## Action item
Within the records below, filter for lines carrying the word "items" and copy them.

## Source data

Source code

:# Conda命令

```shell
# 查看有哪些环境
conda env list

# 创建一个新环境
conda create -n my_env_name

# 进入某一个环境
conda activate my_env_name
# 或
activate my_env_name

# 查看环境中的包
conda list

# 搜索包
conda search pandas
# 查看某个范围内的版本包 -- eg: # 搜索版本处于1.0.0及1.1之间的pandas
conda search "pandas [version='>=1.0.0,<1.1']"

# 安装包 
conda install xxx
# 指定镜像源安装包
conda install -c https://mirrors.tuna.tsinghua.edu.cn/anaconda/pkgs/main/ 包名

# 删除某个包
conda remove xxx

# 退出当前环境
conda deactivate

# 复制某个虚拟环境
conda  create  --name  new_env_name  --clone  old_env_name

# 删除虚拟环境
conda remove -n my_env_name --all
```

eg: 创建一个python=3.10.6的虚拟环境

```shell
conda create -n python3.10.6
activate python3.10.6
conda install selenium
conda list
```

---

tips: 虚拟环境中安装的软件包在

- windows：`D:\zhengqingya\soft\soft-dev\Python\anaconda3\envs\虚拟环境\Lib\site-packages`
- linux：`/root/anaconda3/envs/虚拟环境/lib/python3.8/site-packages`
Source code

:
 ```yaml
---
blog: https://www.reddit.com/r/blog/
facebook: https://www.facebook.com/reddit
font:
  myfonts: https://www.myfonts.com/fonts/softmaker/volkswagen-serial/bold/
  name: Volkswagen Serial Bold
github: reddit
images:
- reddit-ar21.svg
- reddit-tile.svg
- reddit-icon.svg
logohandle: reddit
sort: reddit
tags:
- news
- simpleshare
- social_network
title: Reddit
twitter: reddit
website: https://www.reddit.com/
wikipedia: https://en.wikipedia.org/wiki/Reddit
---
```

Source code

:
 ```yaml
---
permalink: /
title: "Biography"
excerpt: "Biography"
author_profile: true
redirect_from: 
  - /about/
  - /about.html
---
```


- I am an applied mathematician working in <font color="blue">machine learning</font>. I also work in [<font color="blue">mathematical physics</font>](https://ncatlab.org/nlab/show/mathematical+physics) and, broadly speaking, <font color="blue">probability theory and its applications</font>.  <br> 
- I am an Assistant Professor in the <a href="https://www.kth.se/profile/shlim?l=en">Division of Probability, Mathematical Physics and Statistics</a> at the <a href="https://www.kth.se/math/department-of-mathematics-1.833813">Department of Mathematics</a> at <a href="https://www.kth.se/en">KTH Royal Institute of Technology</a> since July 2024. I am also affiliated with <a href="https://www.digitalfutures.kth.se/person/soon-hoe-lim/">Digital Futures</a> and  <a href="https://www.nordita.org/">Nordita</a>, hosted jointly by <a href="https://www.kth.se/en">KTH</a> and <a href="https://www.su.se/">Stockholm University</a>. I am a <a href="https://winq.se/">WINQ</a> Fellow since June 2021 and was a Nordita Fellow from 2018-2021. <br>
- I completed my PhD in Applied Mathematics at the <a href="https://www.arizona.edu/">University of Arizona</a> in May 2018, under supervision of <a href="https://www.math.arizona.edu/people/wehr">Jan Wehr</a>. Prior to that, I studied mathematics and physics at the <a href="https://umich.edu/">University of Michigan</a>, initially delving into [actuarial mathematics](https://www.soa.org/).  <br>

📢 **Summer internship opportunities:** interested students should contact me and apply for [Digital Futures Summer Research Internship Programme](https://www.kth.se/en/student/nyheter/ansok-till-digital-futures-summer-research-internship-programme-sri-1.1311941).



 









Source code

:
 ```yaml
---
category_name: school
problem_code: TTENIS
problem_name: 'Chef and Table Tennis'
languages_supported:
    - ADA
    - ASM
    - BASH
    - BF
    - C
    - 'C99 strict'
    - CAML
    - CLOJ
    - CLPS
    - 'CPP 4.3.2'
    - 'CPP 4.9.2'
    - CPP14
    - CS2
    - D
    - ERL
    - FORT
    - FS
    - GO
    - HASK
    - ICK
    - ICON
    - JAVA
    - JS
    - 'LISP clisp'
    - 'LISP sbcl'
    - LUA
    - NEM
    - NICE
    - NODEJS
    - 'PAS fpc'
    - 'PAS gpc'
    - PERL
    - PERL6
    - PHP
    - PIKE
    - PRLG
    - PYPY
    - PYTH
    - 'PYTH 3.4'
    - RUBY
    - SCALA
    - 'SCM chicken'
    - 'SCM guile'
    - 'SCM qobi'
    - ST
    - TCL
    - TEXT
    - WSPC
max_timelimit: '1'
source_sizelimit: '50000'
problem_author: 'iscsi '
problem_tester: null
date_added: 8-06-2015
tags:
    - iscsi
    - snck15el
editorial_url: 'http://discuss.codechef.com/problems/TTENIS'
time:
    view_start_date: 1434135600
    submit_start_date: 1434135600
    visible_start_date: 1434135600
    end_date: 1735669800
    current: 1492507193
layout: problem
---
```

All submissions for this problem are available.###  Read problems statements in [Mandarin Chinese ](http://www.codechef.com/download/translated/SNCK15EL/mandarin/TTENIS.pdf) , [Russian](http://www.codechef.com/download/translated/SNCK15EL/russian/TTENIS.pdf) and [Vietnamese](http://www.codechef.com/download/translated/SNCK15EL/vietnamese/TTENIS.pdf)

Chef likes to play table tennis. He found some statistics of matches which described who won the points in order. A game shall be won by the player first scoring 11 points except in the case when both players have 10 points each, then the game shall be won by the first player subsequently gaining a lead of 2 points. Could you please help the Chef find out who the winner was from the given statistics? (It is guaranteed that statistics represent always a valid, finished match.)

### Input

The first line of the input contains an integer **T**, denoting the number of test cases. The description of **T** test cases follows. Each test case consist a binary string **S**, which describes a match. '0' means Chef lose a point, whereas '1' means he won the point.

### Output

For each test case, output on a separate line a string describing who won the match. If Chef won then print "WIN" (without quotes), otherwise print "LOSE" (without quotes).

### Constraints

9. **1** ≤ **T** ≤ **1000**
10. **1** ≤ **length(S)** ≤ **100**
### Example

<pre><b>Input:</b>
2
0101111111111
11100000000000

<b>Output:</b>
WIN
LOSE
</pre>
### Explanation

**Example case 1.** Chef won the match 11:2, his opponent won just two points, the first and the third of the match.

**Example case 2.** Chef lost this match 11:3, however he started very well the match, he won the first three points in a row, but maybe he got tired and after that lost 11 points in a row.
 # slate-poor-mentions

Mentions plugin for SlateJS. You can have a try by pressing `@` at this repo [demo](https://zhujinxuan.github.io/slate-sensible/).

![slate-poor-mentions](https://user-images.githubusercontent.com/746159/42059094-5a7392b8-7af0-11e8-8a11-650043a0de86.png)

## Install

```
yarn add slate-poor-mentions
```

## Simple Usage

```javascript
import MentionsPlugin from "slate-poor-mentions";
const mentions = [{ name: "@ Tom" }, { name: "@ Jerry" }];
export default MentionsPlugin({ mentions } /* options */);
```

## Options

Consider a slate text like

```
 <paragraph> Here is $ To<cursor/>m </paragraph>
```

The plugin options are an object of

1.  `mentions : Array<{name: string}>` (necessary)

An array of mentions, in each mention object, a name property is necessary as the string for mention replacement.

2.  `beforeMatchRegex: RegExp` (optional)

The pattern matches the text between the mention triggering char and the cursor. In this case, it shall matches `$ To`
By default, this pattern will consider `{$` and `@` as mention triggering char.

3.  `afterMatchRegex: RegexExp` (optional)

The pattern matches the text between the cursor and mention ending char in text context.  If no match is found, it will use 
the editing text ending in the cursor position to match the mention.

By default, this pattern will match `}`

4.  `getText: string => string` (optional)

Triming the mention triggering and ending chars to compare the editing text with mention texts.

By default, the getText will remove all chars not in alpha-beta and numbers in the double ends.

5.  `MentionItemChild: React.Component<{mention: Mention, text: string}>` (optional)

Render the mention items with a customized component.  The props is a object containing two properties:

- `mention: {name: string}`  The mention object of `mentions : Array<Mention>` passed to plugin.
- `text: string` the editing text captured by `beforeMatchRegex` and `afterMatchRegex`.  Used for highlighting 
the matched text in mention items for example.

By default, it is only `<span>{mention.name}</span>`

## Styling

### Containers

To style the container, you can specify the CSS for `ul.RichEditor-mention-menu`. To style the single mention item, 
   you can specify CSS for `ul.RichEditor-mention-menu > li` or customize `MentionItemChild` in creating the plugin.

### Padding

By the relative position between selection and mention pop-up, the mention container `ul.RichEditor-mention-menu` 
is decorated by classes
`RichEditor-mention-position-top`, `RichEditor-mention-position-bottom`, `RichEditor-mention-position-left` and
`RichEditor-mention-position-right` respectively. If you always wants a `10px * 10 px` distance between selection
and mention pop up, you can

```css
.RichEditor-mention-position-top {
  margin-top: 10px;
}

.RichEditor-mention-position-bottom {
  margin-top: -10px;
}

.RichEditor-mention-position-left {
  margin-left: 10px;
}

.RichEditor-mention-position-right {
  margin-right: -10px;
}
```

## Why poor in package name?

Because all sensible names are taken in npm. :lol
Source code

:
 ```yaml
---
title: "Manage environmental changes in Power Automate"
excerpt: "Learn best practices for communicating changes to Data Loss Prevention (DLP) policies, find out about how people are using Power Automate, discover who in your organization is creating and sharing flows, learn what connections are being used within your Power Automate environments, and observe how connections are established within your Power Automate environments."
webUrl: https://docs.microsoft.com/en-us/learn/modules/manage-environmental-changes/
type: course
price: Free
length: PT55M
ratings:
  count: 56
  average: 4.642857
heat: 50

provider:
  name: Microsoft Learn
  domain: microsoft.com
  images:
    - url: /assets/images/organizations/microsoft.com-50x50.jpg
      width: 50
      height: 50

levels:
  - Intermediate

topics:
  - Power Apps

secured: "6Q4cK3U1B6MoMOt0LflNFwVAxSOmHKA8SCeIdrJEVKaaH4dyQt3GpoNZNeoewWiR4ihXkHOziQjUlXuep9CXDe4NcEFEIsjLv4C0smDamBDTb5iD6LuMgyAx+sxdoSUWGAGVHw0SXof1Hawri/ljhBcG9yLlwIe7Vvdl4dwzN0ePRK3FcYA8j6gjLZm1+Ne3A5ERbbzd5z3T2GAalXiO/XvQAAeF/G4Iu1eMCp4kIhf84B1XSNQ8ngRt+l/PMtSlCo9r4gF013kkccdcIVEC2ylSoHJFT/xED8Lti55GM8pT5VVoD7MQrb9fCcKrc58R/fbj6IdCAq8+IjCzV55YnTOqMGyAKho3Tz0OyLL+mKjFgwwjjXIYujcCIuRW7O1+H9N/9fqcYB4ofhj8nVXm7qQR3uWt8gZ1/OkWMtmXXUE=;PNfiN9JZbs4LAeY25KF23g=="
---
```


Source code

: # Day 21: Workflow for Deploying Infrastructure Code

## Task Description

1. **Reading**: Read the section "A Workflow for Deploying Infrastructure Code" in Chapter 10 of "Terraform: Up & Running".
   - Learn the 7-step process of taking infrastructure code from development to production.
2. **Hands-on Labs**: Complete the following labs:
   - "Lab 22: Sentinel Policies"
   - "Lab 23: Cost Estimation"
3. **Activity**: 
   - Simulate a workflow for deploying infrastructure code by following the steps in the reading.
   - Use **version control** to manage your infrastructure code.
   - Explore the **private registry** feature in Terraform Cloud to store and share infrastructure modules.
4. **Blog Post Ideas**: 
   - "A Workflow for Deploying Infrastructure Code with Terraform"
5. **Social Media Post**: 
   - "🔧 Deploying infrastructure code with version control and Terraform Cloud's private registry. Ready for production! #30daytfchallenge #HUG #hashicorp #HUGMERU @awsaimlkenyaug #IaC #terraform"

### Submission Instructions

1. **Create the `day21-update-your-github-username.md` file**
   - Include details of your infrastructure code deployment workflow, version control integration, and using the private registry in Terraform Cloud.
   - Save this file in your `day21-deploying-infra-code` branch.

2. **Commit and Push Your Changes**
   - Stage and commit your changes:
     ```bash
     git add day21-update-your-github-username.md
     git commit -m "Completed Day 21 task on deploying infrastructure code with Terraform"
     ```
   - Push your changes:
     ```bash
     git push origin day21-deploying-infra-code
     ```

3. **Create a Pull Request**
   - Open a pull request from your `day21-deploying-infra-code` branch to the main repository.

## Written response
Render the mention items with a customized component.  The props is a object containing two properties:
the matched text in mention items for example.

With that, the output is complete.